Bootstrapping: should it be at the alchemlyb level, or pymbar level? #80

mrshirts · 2019-05-08T20:54:22Z

Should bootstrapping be implemented at the alchemlyb level, or pymbar level? For MBAR, it would be better at the pymbar level, since it can be easily encapsulated (user doesn't have to worry about it), and one can request either uncertainty estimate.

For BAR over several states, then the bootstrapping needs to be done at the level ABOVE the BAR call, since we need to bootstrap all of the data simultaneously before feeding it into BAR. Same for EXP applied to a string of states.

Thoughts?

orbeckst · 2019-05-10T03:58:27Z

If there's a common function that we can use for "everything" (and just plugin the estimator) then alchemlyb would be a good place, I think – along the lines that we only have to write and test the code once.

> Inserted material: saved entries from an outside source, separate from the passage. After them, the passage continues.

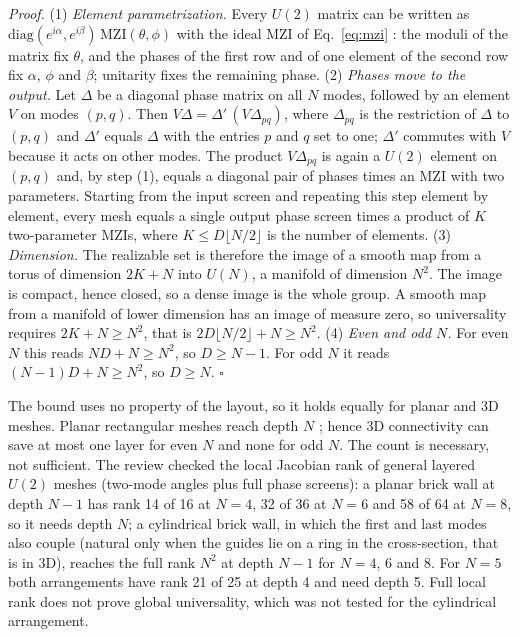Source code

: \documentclass[11pt,a4paper]{article}
\begin{document}
\noindent\emph{Proof.} (1) \emph{Element parametrization.} Every $U(2)$ matrix can be written as $\mathrm{diag}(e^{i\alpha},e^{i\beta})\,\mathrm{MZI}(\theta,\phi)$ with the ideal MZI of Eq.~\eqref{eq:mzi} \cite{Clements2016}: the moduli of the matrix fix $\theta$, and the phases of the first row and of one element of the second row fix $\alpha$, $\phi$ and $\beta$; unitarity fixes the remaining phase.
(2) \emph{Phases move to the output.} Let $\Delta$ be a diagonal phase matrix on all $N$ modes, followed by an element $V$ on modes $(p,q)$. Then $V\Delta=\Delta'\,(V\Delta_{pq})$, where $\Delta_{pq}$ is the restriction of $\Delta$ to $(p,q)$ and $\Delta'$ equals $\Delta$ with the entries $p$ and $q$ set to one; $\Delta'$ commutes with $V$ because it acts on other modes. The product $V\Delta_{pq}$ is again a $U(2)$ element on $(p,q)$ and, by step (1), equals a diagonal pair of phases times an MZI with two parameters. Starting from the input screen and repeating this step element by element, every mesh equals a single output phase screen times a product of $K$ two-parameter MZIs, where $K\le D\lfloor N/2\rfloor$ is the number of elements.
(3) \emph{Dimension.} The realizable set is therefore the image of a smooth map from a torus of dimension $2K+N$ into $U(N)$, a manifold of dimension $N^2$. The image is compact, hence closed, so a dense image is the whole group. A smooth map from a manifold of lower dimension has an image of measure zero, so universality requires $2K+N\ge N^2$, that is $2D\lfloor N/2\rfloor+N\ge N^2$.
(4) \emph{Even and odd $N$.} For even $N$ this reads $ND+N\ge N^2$, so $D\ge N-1$. For odd $N$ it reads $(N-1)D+N\ge N^2$, so $D\ge N$. \hfill$\square$

\medskip
The bound uses no property of the layout, so it holds equally for planar and 3D meshes. Planar rectangular meshes reach depth $N$ \cite{Clements2016}; hence 3D connectivity can save at most one layer for even $N$ and none for odd $N$. The count is necessary, not sufficient. The review checked the local Jacobian rank of general layered $U(2)$ meshes (two-mode angles plus full phase screens): a planar brick wall at depth $N-1$ has rank 14 of 16 at $N=4$, 32 of 36 at $N=6$ and 58 of 64 at $N=8$, so it needs depth $N$; a cylindrical brick wall, in which the first and last modes also couple (natural only when the guides lie on a ring in the cross-section, that is in 3D), reaches the full rank $N^2$ at depth $N-1$ for $N=4$, 6 and 8. For $N=5$ both arrangements have rank 21 of 25 at depth 4 and need depth 5. Full local rank does not prove global universality, which was not tested for the cylindrical arrangement.
\end{document}
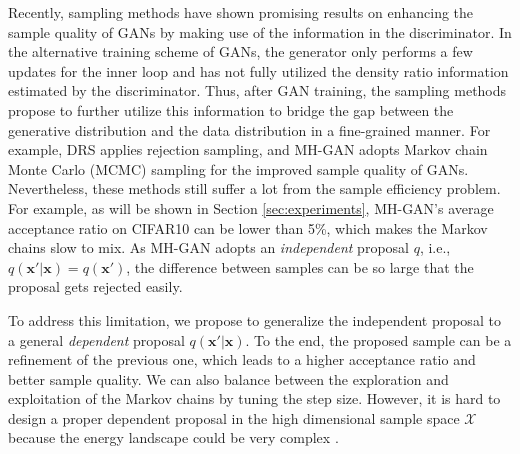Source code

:\documentclass{article} %
\newcommand{\bx}{\mathbf{x}}
\newcommand{\cX}{\mathcal{X}}
\newcommand{\<}{\left\langle}
\renewcommand{\>}{\right\rangle}
\begin{document}
Recently, sampling methods have shown promising results on enhancing the sample quality of GANs by making use of 
the information in the discriminator.
In the alternative training scheme of GANs, the generator only performs a few updates for the inner loop and has not fully utilized the density ratio information estimated by the discriminator. Thus, after GAN training, the sampling methods propose to further utilize this information to bridge the gap between the generative distribution and the data distribution in a fine-grained manner.
For example, DRS \citep{azadi2019discriminator} applies rejection sampling, and MH-GAN \citep{turner2019metropolis} adopts Markov chain Monte Carlo (MCMC) sampling for the improved sample quality of GANs. Nevertheless, these methods still suffer a lot from the sample efficiency problem. For example, as will be shown in Section \ref{sec:experiments}, MH-GAN's average acceptance ratio on CIFAR10 can be lower than 5\%, which makes the Markov chains slow to mix. As MH-GAN adopts an \emph{independent} proposal $q$, i.e., $q(\bx'|\bx)=q(\bx')$, the difference between samples can be so large that the proposal gets rejected easily. 

To address this limitation, we propose to generalize the independent proposal to a general \emph{dependent} proposal $q(\bx'|\bx)$. To the end, the proposed sample can be a refinement of the previous one, which leads to a higher acceptance ratio and better sample quality. We can also balance between the exploration and exploitation of the Markov chains by tuning the step size. However, it is hard to design a proper dependent proposal in the high dimensional sample space $\cX$ because the energy landscape could be very complex \citep{neal2010MCMC}. 
\end{document}

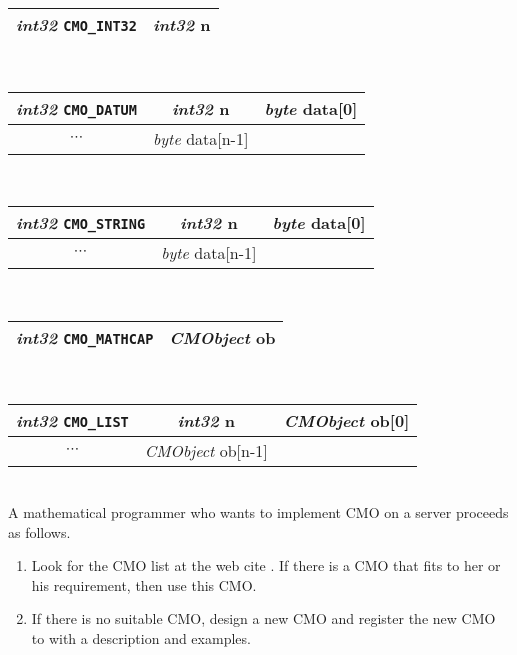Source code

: \begin{tabular}{|c|c|}
\hline
{\sl int32} {\tt CMO\_INT32}& {\sl int32} {\rm n}  \\ 
\hline
\end{tabular} \\
\begin{tabular}{|c|c|c|}
\hline
{\sl int32} {\tt CMO\_DATUM}& {\sl int32} {\rm n} & {\sl byte} {\rm  data[0]} \\
\hline
$\cdots$ & {\sl byte} {\rm  data[n-1]} \\ 
\cline{1-2}
\end{tabular} \\
\begin{tabular}{|c|c|c|}
\hline
{\sl int32} {\tt CMO\_STRING}& {\sl int32} {\rm n} & {\sl byte} {\rm data[0]} \\
\hline
$\cdots$ & {\sl byte} {\rm data[n-1]} \\ 
\cline{1-2}
\end{tabular} \\
\begin{tabular}{|c|c|}
\hline
{\sl int32} {\tt CMO\_MATHCAP} & {\sl CMObject} {\rm ob} \\ 
\hline
\end{tabular} \\
\begin{tabular}{|c|c|c|}
\hline
{\sl int32} {\tt CMO\_LIST}& {\sl int32} {\rm n} & {\sl CMObject} {\rm ob[0]} \\
\hline
$\cdots$ & {\sl CMObject} {\rm ob[n-1]} \\ 
\cline{1-2}
\end{tabular} \\

A mathematical programmer who wants to implement CMO on a server proceeds 
as follows.
\begin{enumerate}
\item Look for the CMO list at the web cite \cite{openxm-web}.
If there is a CMO that fits to her or his requirement, then use this CMO.     
\item If there is no suitable CMO, design a new CMO and register 
the new CMO to \cite{openxm-web} with a description and examples.
\end{enumerate}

I generally like building blocks that I can freely combine. Something like

def bootstrapped(data, estimator):
     ...
     return mean, error

Alternatively, we could hide the machinery in the Estimator.fit() function: enable it with fit(..., ..., bootstrap=True) and just do under the hood whatever needs to be done and set the appropriate output attributes. In this case, one might just use a pymbar bootstrap directly if available or roll our own for other estimators.

One advantage of doing it at the alchemlyb level is that it might not be difficult to run alchemlyb with dask (essentially, use the dask.DataFrame) and then the bootstrapping can be parallelized without effort. A while ago @dotsdl played around with alchemlyb and dask – I can't quite remember how much would need to be changed.

mrshirts · 2019-05-10T04:44:42Z

def bootstrapped(data, estimator):

That might be a good idea. It could return a dictionary of all the bootstrapped results, along with the uncertainty estimate. I'll think about how to organize this.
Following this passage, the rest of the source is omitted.